Even as overall remittances declined, the composition of flows shows a decisive tilt toward asset allocation abroad. Remittances for the purchase of immovable property surged 77.2 per cent year-on-year to $0.38 billion in FY26. Investment in equity and debt instruments rose 58.6 per cent to $1.77 billion, while deposits increased 11.6 per cent.
In contrast, consumption-linked categories registered broad-based declines. Travel, the single largest component, fell 5.5 per cent to $12.38 billion. Remittances for the maintenance of close relatives declined by 5 per cent, gifts fell by 13.5 per cent, and medical treatment dropped by 34.3 per cent.

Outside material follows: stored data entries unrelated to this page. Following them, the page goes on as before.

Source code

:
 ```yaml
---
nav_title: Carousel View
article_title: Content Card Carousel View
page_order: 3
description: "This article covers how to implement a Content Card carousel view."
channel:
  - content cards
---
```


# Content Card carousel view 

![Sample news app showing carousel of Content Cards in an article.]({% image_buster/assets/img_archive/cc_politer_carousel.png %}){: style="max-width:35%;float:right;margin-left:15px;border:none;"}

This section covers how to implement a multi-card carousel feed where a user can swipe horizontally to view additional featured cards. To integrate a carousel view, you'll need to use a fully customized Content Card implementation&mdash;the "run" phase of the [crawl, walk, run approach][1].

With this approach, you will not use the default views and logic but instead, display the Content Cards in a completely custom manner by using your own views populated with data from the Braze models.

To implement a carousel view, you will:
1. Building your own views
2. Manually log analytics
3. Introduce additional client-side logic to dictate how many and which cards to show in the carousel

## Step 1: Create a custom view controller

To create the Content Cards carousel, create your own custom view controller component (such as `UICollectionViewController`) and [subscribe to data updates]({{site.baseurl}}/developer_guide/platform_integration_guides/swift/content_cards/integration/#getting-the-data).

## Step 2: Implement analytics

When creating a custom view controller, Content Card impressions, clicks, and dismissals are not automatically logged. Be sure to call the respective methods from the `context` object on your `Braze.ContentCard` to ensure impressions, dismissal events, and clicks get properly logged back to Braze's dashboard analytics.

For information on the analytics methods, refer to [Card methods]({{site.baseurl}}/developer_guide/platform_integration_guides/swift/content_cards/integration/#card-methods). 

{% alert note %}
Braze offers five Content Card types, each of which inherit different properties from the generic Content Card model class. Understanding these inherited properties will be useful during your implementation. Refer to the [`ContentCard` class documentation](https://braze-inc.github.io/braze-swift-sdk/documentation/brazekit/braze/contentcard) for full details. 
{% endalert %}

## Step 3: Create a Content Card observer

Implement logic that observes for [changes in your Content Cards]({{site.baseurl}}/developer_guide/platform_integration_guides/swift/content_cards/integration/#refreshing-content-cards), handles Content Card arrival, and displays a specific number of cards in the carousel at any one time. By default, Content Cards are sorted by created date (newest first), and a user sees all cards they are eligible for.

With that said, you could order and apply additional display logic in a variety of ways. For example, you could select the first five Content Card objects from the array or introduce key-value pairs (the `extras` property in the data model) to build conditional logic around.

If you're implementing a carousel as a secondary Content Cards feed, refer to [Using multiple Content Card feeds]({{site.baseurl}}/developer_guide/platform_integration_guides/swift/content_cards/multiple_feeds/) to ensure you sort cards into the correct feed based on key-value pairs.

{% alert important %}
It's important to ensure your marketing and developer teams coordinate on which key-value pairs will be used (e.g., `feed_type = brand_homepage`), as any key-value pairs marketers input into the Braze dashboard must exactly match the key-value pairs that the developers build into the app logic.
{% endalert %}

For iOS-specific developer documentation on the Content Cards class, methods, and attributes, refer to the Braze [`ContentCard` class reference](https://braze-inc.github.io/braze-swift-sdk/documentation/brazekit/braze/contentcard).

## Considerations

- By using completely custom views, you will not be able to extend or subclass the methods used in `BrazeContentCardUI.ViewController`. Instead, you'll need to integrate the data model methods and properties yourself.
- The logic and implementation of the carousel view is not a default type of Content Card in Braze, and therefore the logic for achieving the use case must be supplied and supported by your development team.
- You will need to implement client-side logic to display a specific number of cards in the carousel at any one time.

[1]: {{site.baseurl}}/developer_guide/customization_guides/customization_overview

Remittances for studies abroad saw a sharp 22.3 per cent fall to $1.72 billion. Sood described this as “likely to be a cyclical decline, largely driven by sharp rupee depreciation, changes in immigration policies in some advanced economies, and employment uncertainties.” He added that immigration regimes could turn more supportive over the next couple of years as demand for skilled talent becomes clearer.
The moderation in travel outflows also points to softer discretionary spending. Analysts note that this reflects uncertainty surrounding the nature of work and professional employment in high-paying sectors.
Looking ahead, Sood expects investment-related remittances to remain resilient. “We may not see much growth in consumption-related remittances,” he said, adding that policy dynamics could influence the trajectory. “The RBI and the government may discourage outward remittances if the rupee remains under pressure or if trade performance does not improve.”